The new year is almost two weeks old, and the boxing world has just now decided to hit the alarm clock and begin entering the real world like the rest of us.

No, seriously. Nothing across this planet has been going on at all whatsoever. Ask a casual boxing fan if they saw last week’s Shobox card on Showtime. Then make sure you take a picture of the blank face you’ll capture before they say in most likely response, “what?”

It happens every year, and for the life of me can’t wrap my head around a global sport that takes such a walk on the first of every year.

Fans have been staring at the January boxing schedule like Fury did against Wilder a few months back.

Walk with me on this. A few fights stateside taking place, but the yearly Turning Stone Casino card this year is buried behind every other sporting event and NFL weekend and is headlined by Joe Smith Jr. taking on a late replacement. I’d tell you more about it, but Top Rank isn’t doing any press for the fight, and with the pandemic out of wack again, it wouldn’t make a damn difference.

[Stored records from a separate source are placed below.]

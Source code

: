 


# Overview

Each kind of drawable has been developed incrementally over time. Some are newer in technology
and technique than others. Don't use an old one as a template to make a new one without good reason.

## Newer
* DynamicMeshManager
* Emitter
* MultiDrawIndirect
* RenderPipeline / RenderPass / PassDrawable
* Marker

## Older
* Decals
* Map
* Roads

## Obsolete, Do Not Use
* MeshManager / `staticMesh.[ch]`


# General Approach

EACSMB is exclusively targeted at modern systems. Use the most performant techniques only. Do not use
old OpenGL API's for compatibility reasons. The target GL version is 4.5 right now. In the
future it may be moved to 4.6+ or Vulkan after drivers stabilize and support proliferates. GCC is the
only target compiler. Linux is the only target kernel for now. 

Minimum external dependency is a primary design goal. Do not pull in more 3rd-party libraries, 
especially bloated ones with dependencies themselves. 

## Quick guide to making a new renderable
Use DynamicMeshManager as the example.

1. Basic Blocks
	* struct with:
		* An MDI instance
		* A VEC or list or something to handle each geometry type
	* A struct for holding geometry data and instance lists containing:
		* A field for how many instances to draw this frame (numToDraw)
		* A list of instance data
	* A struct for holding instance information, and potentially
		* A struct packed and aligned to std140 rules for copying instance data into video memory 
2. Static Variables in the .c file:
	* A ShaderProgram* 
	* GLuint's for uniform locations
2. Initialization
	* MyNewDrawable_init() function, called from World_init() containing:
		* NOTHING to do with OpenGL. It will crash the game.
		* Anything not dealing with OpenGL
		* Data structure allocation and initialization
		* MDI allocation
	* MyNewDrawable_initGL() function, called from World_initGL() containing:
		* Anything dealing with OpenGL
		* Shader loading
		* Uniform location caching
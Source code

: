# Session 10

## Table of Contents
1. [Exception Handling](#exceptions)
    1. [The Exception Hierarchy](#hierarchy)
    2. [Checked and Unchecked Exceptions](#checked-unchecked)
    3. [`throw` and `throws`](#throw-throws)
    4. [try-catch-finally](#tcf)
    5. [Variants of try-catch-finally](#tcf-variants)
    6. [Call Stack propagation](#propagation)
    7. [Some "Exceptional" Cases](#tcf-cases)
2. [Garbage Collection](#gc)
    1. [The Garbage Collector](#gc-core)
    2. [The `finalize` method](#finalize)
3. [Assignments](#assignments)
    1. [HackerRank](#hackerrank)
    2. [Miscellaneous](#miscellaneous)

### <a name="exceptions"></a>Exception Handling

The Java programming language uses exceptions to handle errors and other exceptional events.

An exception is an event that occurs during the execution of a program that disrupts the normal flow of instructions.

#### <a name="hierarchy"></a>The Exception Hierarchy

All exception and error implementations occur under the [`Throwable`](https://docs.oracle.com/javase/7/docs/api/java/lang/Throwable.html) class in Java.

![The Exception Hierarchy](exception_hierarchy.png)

The other one of note is a return of Gary Russell Jr. as he is dealing with a father/trainer who is coping with diabetes and hasn’t been able to be around him for most of this camp. The mental state of Russell is the intrigue here, not Mark Magsayo, who is the little-known Filipino mandatory opponent. It’s a little better than watching some of the fights of Streetbeefs on Youtube for a fix, but they have better angles over there than the two fights I mentioned. I sure wish I had more or even a commercial ad to show you for the fights; none were available.

This one looks to be intriguing but not a needle moving type of fight.

Two fight cards with the interest and sizzle of waiting on your tax returns from 2021. Yay.

That is another problem with all of this. It isn’t just the promotions that took off this month; it’s the fighters also. The slowest time of the year and the biggest fight deals with litigation between a former employee in Terence Crawford and a 90-year-old man who is the CEO of Top Rank in Bob Arum. Like the Streetbeefs I mentioned earlier, definitely the story but no in-ring action in any of that event either.

The pandemic has and will continue to squash and reshuffle fight cards faster than they can make them. It’s supposed to be the other way around. A solution to all of this is money, but that’s the answer to every question. The zipped purses and pocketed wallets here from the top are budgetary during this time of year. I just wish it was a lot less restrictive.